En el tercero no fui protagonista: me metí en la vista anterior a la mía para ver cómo actuaba la juez en sala. Jueza joven, faltona, de las que, como carecen de experiencia y seguridad, la compensan levantando la voz y siendo desconsideradas. Yo no conocía las tripas del asunto pero me pareció que la juez impedía a una de las abogadas explicar una cuestión importante. Y la abogada, soportando el tono burlón de la juez, recurrió en reposición. Y el abogado contrario, veterano, dijo: —“No tengo nada que oponer”. El abogado supongo que pensó algo así: —“No debo darle expresamente la razón porque me pagan para defender a mi cliente.
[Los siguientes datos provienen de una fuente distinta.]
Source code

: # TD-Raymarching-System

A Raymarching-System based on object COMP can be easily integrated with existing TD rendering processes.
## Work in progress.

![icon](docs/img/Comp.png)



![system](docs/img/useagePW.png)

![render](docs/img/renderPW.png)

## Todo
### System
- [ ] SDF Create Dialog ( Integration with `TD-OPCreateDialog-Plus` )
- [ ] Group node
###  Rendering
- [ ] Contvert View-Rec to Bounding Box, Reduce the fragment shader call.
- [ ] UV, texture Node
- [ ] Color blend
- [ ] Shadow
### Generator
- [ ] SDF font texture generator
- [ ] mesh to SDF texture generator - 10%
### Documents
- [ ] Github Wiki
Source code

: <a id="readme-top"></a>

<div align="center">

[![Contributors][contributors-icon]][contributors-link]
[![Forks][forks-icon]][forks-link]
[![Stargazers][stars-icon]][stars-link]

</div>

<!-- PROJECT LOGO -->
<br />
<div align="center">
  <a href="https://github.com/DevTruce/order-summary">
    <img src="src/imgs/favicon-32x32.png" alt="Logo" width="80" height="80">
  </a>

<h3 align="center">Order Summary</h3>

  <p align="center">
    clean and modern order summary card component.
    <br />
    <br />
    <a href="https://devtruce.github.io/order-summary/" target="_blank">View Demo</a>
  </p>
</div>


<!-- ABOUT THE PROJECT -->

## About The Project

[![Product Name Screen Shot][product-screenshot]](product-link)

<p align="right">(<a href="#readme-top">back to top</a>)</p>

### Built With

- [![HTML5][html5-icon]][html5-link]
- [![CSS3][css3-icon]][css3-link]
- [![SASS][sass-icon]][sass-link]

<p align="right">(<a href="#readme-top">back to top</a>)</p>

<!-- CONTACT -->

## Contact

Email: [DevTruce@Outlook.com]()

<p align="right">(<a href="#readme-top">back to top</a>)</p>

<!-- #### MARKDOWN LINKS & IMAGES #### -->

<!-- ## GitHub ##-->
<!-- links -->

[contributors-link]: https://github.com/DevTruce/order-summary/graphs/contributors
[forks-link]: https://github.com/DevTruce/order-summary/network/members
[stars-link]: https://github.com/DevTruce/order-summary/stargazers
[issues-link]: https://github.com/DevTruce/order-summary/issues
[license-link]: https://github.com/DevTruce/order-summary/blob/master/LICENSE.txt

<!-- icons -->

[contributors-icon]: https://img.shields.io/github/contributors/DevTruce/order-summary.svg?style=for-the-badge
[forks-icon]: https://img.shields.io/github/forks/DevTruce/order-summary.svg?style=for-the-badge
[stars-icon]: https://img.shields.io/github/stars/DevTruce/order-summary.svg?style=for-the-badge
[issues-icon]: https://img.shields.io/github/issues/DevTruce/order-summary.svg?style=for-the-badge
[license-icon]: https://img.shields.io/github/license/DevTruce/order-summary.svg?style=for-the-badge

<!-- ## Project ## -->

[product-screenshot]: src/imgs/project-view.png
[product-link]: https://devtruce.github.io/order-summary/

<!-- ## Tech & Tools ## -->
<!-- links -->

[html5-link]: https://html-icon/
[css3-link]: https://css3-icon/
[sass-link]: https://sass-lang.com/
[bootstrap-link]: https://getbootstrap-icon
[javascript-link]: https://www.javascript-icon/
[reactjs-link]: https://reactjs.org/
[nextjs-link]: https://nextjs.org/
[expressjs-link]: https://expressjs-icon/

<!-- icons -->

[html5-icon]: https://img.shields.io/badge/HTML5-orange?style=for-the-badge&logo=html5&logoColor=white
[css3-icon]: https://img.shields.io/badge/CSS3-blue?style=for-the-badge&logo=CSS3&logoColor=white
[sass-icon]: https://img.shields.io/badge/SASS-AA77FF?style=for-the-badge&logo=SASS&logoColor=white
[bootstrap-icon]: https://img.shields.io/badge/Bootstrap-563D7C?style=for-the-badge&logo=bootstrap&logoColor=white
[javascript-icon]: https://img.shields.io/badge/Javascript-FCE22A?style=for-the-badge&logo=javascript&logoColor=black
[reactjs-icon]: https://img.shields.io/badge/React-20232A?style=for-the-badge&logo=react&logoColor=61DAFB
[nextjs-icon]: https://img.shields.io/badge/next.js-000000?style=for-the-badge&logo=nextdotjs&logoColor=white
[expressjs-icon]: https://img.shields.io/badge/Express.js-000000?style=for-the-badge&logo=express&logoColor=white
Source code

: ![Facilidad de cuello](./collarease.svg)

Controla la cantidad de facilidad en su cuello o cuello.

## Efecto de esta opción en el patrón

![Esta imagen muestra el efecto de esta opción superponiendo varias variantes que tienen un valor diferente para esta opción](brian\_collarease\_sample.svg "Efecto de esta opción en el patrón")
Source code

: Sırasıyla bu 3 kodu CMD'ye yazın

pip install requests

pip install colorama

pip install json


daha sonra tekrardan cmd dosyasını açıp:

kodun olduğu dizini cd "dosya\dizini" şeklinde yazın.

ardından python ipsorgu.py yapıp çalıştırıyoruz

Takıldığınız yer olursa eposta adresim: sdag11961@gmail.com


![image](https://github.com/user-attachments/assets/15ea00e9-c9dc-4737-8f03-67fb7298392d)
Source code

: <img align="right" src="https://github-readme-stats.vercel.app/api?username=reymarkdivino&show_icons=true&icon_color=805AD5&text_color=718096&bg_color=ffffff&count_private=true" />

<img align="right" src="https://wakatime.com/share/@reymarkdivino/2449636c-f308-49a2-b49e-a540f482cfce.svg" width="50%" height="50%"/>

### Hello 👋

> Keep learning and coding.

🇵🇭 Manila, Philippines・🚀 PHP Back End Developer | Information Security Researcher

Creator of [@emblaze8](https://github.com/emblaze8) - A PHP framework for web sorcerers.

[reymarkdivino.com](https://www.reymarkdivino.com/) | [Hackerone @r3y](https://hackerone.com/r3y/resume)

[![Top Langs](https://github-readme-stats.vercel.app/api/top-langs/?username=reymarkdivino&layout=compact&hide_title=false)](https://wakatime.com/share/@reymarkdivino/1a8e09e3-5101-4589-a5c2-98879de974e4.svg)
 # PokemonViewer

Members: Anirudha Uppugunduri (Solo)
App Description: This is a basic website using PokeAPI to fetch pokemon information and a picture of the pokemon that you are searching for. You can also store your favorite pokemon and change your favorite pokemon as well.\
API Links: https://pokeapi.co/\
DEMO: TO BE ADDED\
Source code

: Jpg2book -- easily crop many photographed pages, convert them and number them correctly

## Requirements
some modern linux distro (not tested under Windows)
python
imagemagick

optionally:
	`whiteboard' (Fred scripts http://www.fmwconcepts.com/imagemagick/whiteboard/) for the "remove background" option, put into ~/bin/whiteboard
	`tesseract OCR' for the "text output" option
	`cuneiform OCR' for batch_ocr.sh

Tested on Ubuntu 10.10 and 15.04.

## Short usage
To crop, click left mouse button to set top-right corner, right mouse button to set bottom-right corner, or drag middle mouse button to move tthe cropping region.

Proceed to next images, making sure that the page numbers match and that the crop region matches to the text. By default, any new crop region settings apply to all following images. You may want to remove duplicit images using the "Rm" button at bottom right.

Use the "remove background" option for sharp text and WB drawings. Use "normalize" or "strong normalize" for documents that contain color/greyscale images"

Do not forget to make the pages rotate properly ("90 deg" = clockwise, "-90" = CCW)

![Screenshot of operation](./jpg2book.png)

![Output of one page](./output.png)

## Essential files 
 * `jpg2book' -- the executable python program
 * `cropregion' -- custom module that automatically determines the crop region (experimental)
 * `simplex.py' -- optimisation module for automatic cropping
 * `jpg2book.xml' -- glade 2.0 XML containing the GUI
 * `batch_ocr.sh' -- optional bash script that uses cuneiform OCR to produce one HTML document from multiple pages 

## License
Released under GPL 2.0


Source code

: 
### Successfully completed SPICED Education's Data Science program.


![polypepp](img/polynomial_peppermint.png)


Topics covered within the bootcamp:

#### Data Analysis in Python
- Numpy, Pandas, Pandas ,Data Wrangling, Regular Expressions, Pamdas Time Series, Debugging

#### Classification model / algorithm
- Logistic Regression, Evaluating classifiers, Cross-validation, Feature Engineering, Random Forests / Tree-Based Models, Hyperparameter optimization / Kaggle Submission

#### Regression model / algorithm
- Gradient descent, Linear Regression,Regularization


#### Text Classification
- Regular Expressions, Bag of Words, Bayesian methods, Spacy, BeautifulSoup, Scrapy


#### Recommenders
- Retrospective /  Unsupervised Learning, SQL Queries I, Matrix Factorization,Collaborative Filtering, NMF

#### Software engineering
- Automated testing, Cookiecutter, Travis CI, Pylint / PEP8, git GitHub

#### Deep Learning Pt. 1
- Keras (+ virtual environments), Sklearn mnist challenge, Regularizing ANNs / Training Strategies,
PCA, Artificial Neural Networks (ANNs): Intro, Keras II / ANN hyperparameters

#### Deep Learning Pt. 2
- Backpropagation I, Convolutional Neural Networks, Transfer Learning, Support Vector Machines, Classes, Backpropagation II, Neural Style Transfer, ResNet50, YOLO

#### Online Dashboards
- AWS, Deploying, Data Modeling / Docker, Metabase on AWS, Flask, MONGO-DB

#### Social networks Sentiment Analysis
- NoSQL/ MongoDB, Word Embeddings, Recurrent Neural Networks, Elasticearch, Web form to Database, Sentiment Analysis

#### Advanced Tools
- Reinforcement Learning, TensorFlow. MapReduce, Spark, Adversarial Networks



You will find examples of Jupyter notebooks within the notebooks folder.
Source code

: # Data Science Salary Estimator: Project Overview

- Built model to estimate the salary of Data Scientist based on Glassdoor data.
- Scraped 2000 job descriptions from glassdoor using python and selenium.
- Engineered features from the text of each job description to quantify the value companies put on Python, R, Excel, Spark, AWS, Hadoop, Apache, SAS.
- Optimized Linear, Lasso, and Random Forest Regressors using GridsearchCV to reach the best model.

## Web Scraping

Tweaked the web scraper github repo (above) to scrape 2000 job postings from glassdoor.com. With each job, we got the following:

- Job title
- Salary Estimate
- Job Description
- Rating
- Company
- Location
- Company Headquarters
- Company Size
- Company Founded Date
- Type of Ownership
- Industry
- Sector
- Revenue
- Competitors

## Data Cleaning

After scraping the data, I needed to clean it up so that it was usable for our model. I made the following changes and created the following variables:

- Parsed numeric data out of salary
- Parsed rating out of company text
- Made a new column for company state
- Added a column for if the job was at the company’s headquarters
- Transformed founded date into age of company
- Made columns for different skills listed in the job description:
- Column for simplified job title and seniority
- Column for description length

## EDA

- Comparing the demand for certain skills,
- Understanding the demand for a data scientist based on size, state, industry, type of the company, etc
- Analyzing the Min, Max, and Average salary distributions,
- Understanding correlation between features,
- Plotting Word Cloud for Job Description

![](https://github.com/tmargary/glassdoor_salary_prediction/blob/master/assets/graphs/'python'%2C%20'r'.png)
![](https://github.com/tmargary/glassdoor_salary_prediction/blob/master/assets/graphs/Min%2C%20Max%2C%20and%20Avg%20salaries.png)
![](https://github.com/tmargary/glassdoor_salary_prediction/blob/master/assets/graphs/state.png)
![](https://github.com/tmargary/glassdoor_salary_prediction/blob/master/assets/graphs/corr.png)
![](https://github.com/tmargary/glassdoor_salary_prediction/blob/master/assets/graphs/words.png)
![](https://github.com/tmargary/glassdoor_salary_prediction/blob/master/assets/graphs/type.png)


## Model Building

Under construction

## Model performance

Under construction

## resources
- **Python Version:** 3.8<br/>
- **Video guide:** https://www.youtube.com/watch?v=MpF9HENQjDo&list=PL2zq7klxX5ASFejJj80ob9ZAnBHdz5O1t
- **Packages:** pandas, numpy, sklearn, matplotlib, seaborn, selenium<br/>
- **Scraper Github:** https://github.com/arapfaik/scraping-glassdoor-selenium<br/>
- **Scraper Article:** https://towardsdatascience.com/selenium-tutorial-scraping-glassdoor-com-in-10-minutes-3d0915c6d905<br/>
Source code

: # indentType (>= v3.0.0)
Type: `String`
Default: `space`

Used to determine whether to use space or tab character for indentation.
Pero mi compañera tiene razón. Y, sobre todo, los modales de esta Juez no son de recibo”. Y por ello no se opuso al recurso. Como el lector se teme la discreta y elegante lección del abogado veterano fue desaprovechada por la juez: ésta desestimó el recurso de reposición. Pero un poco sí sirvió: la Juez desestimó el recurso (probablemente equivocándose) pero lo hizo en un tono más formal y mesurado.

Así que voy concluyendo. Aunque resulte contraintuitivo, me permito dar un consejo al abogado joven: inclínese antes a ser más estricto con su cliente que con el abogado contrario. El abogado contrario nunca es enemigo aunque sea nuestro adversario en tal caso concreto. Exija al cliente un margen para ceder y poder negociar. No le diga al cliente lo que éste querría oír sino lo que debe decirle: muchas veces cuánto podría ganar negociando. Y, si logra holgura de su cliente, estará más desembarazado para alcanzar un acuerdo con el compañero, que si también actúa correctamente, corresponderá.

La convicción conciliadora es compatible con la mejor defensa y asesoramiento jurídico. Cuando un abogado ha valorado con objetividad un conflicto y propone con amabilidad y buena intención un acuerdo equilibrado está logrando para su cliente salud, dinero y tiempo. Y, si la parte contraria no está de acuerdo, una contundencia todavía mayor en el combate porque se tiene la certeza moral de haber agotado la vía diplomática y de que entramos en una guerra justa.

Y prefiero creer que la vida premia a estos buenos compañeros con más éxito profesional y con menos úlceras de estómago. Amén. ¡Ah!, que se me olvidaba. También los premia con lo más satisfactorio y duradero: el reconocimiento de otros compañeros. Valgan estas líneas como pequeño homenaje a lo mejor de nuestra profesión.